For the study, researchers looked at 118 patients and determined that those sensitive to the meat allergen had 30 percent more plaque accumulation inside their arteries than those without the sensitivity. Further, the plaques had a higher percentage with features characteristic of unstable plaques that are more likely to cause heart attacks.

With the meat allergy, people become sensitized to alpha-gel, a type of sugar found in red meat. People with the symptomatic form of the allergy can develop hives, stomach upset, have trouble breathing or exhibit other symptoms three to eight hours after consuming meat from mammals (poultry and fish do not trigger a reaction).

We suggest be careful while consuming meat. We suggest some heart-friendly foods that may keep your heart healthy in the longer run.

1. Omega-3 fatty acid rich foods

Omega-3 fatty acids are super beneficial for your heart health.
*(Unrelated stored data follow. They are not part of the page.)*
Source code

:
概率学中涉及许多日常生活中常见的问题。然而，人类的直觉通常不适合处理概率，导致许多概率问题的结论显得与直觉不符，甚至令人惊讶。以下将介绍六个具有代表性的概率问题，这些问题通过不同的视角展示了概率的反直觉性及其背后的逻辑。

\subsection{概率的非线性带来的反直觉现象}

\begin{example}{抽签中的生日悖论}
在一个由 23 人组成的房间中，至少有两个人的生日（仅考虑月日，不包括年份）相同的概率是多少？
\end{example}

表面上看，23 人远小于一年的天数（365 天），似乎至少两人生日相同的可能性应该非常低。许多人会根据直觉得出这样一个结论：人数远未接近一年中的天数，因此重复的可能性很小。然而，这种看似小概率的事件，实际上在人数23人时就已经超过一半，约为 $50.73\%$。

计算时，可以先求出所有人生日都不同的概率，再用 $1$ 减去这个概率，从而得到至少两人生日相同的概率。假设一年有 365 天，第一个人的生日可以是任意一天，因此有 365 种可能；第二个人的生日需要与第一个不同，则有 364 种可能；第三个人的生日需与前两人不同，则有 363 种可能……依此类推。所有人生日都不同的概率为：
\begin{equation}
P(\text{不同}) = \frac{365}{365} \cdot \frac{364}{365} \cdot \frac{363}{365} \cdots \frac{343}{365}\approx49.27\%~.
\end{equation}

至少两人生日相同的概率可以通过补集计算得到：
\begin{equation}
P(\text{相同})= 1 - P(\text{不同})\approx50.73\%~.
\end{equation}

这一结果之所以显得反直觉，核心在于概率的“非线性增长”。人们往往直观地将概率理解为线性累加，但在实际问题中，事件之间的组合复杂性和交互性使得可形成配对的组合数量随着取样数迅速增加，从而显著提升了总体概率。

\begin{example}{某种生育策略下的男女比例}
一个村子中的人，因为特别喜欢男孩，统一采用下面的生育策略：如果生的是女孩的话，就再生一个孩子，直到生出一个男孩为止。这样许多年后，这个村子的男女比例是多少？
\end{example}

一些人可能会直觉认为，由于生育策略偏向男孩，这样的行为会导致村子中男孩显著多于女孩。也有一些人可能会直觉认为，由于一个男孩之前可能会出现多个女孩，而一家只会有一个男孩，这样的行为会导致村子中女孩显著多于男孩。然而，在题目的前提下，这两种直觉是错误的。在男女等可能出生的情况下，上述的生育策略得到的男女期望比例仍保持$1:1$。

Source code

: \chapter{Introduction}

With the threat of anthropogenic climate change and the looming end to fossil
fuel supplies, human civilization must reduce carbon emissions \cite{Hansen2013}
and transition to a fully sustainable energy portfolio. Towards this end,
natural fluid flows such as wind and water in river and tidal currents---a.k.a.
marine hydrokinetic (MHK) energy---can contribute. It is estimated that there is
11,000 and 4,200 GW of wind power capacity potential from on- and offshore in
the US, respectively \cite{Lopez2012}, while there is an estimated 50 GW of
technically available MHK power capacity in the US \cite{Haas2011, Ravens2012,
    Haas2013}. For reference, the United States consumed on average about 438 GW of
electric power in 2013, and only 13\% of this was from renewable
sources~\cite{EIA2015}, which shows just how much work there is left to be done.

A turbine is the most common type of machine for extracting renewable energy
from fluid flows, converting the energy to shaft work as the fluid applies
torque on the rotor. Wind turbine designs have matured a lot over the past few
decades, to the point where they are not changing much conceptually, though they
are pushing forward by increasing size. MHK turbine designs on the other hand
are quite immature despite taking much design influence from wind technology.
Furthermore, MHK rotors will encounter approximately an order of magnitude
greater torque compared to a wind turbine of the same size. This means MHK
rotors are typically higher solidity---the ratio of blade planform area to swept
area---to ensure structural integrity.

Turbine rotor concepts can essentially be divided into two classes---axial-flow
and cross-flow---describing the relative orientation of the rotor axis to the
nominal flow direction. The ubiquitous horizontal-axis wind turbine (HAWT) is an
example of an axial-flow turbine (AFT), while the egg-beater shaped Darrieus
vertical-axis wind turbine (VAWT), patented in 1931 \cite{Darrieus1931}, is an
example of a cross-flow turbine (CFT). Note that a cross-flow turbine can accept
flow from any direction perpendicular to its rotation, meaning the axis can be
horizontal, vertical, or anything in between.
They decrease inflammation, prevent blood clotting, lower LDL cholesterol and have a positive effect on the heart's rhythm. Include nuts and seeds like flaxseeds, chia seeds and walnuts, leafy vegetables and vegetable oils.

2. Folate rich foods

Homocysteine, an amino acid is linked to the hardening of the arteries that is the chief cause of coronary artery diseases. Include more amaranth leaves, spinach, mint, Bengal gram, green gram, black gram and soy, which are great sources of folic acid.

3. Quercetin rich foods

Fruits like apples are a great source of flavonoid quercetin. It is associated with anti-inflammatory properties and may lower the risk of plaque build-up, reducing blood pressure and LDL cholesterol. Include more of onions, citrus fruits, parsley, sage and tea.

4. Magnesium

High intakes of magnesium are associated with a significantly lower risk of CVD and IHD. This mineral helps keep the heart rhythm steady and helps maintain blood pressure among other functions.